West Navigator is equipped with a dual derrick which allows drilling and completion operations to be performed simultaneously, enabling it to achieve a 20-40% gain in efficiency compared with single-derrick units, the company says. The rig, designed for working in both deep waters and harsh environments, has a high deck-load capacity which enables it to carry up to 2,500 m of riser and 10,000 m of drill-pipe, giving it a high degree of autonomy.

The ship's impressive performance on Tiof West prompted Woodside to negotiate the ensuing development drilling assignment with Smedvig on a single-source basis, resulting in a one-year contract. It is due to return to Chinguetti in August, after completing one deepwater exploration well each for Amerada Hess and ChevronTexaco west of the Shetlands. Since it came into operation in 2000, West Navigator has drilled the majority of deepwater wells this side of the Atlantic, Jacobsen points out.

It is likely to maintain this status for some time, as its next assignment after Chinguetti will be to drill the Ormen Lange development wells in the Norwegian sector for Shell. This involves eight firm wells in a water depth of around 900 m, plus four options. The firm part of the contract, which is expected to take 740 days, is worth $167 million.

Elsewhere in West Africa, Smedvig has two rigs drilling development wells for Total in the Congolese sector. West Menang, a semisubmersible tender rig, and T-8, a conventional monohull barge, both began work in June on the N'Kossa field. West Menang is drilling demanding extended-reach wells beyond the capacity of the local tender rig fleet, while T-8, which has proved its capabilities during previous assignments for Total in Thailand, is drilling in-field wells.

Smedvig is the leading tender rig operator, managing 10 of the worldwide fleet of 21 units. But Jacobsen attributes the company's success in winning the contracts in large part to a continuing program of investment in upgrading and expanding the fleet, dating back to the late 1990s. It has just replaced the 1975-built T-2 with T-9, which was delivered earlier this year.

While the traditional tender rig is a monohull barge intended for operation in benign weather conditions, Smedvig has focused on developing the semisubmersible tender rig concept. West Pelaut, built in 1994, underwent a significant upgrade this year, while three new rigs have been or are being built.
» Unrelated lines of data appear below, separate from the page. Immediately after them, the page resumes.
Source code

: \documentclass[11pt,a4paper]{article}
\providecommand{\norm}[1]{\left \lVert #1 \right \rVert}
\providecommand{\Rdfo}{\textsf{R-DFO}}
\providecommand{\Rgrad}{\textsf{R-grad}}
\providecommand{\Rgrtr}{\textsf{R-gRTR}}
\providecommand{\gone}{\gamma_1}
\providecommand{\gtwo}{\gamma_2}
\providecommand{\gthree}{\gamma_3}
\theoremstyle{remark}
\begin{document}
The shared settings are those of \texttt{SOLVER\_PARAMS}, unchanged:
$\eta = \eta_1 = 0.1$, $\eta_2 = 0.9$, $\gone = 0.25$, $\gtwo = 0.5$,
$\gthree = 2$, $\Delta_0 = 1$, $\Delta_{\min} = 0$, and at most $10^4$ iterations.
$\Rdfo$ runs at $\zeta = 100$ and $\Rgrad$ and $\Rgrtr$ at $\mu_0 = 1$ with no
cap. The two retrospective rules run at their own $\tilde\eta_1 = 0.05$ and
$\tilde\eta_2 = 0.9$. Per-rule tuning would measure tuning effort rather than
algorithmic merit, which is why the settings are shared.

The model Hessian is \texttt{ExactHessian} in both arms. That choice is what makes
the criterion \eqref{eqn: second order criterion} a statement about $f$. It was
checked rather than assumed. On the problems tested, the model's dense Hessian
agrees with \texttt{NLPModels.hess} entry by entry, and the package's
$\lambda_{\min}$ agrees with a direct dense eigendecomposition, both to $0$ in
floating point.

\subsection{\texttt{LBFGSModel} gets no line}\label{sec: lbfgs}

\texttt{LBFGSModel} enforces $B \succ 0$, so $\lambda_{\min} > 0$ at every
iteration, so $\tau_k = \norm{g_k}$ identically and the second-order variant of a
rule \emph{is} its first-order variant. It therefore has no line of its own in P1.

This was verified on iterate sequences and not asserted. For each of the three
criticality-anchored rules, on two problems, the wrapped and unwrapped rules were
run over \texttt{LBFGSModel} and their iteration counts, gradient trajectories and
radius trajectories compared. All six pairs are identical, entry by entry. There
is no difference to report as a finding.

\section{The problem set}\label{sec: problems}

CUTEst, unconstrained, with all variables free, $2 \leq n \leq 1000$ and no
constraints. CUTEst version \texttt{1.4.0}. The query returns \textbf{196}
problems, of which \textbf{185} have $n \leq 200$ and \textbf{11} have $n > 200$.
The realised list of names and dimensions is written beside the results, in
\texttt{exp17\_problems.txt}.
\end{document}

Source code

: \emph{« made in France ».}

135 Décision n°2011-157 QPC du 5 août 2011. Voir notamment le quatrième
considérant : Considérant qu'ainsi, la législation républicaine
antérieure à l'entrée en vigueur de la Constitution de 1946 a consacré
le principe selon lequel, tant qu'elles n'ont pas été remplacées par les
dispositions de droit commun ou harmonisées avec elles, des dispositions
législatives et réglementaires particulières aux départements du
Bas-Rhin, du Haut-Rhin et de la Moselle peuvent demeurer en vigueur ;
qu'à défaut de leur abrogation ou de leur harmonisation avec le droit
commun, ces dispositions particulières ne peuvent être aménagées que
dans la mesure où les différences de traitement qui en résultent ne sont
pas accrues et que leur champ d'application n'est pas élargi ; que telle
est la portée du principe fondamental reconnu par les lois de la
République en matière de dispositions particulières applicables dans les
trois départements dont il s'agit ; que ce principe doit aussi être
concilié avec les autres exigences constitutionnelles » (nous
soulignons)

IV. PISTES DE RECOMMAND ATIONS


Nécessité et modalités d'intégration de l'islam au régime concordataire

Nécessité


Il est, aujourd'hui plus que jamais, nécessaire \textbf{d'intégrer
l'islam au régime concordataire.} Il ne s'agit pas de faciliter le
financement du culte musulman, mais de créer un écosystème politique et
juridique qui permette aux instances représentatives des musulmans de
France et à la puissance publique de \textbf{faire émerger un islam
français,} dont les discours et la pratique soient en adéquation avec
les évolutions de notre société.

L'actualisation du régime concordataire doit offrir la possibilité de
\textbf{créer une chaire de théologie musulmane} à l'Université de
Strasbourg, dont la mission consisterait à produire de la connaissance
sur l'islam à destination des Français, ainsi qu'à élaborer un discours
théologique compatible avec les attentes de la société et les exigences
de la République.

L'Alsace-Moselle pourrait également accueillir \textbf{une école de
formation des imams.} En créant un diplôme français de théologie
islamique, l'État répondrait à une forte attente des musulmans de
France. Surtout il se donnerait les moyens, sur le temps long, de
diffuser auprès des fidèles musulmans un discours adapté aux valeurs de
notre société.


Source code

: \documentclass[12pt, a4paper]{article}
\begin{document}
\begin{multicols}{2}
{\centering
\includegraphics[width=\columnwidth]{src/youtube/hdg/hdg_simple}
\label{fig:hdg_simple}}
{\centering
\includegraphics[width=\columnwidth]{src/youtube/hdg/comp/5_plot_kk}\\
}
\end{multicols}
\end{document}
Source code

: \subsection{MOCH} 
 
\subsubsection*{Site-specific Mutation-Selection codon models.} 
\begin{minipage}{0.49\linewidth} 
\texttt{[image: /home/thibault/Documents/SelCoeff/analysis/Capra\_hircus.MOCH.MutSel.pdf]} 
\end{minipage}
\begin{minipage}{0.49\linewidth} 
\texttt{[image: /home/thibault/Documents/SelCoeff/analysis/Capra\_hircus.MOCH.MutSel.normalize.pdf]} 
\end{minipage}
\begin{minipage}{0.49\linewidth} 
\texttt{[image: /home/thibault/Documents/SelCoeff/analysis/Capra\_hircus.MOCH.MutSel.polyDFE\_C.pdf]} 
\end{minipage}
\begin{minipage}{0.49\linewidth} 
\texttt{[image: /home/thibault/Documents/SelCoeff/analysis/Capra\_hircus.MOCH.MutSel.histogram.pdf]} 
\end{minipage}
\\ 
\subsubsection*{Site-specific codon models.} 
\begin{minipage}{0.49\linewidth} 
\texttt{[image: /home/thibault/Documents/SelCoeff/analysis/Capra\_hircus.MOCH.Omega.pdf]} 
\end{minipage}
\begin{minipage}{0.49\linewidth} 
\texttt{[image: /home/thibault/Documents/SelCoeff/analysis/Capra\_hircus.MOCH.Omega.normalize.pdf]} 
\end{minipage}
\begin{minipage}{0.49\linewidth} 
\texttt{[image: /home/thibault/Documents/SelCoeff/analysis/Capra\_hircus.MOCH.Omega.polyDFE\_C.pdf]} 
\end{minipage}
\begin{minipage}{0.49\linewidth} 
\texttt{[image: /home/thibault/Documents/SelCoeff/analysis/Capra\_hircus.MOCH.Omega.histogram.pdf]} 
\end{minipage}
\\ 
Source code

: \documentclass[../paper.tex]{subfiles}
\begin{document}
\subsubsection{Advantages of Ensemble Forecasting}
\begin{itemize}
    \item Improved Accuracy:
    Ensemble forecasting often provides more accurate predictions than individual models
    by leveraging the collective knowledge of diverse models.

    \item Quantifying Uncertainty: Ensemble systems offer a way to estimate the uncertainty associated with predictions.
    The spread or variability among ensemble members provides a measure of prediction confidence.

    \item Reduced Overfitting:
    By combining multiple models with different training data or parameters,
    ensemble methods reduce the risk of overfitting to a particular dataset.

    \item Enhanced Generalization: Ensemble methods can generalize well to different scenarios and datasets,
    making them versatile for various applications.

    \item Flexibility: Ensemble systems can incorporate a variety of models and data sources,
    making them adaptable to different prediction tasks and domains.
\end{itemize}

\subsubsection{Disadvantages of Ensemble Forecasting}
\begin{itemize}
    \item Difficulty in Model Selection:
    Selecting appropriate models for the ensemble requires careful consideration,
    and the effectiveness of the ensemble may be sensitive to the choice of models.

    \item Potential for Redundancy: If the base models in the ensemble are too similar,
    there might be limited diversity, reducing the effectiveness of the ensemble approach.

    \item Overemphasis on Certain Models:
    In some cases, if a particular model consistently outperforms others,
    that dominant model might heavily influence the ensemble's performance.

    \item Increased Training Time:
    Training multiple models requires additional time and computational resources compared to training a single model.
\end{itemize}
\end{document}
West Menang was delivered in 1999 and West Alliance in 2001. This year an order has been placed with the Keppel FELS yard in Singapore, which built the company's previous three semi tenders, for the construction of West Setia – delivery is due in the third quarter of 2005.

The new unit has been designed with a larger air gap than the existing units. This will give it better marine characteristics, allowing it to operate in parts of the Pacific Asia region where climatic conditions are tougher, such as Cambodia, Vietnam and western Australia, and in the deepwater provinces of Brazil, Gulf of Mexico and West Africa.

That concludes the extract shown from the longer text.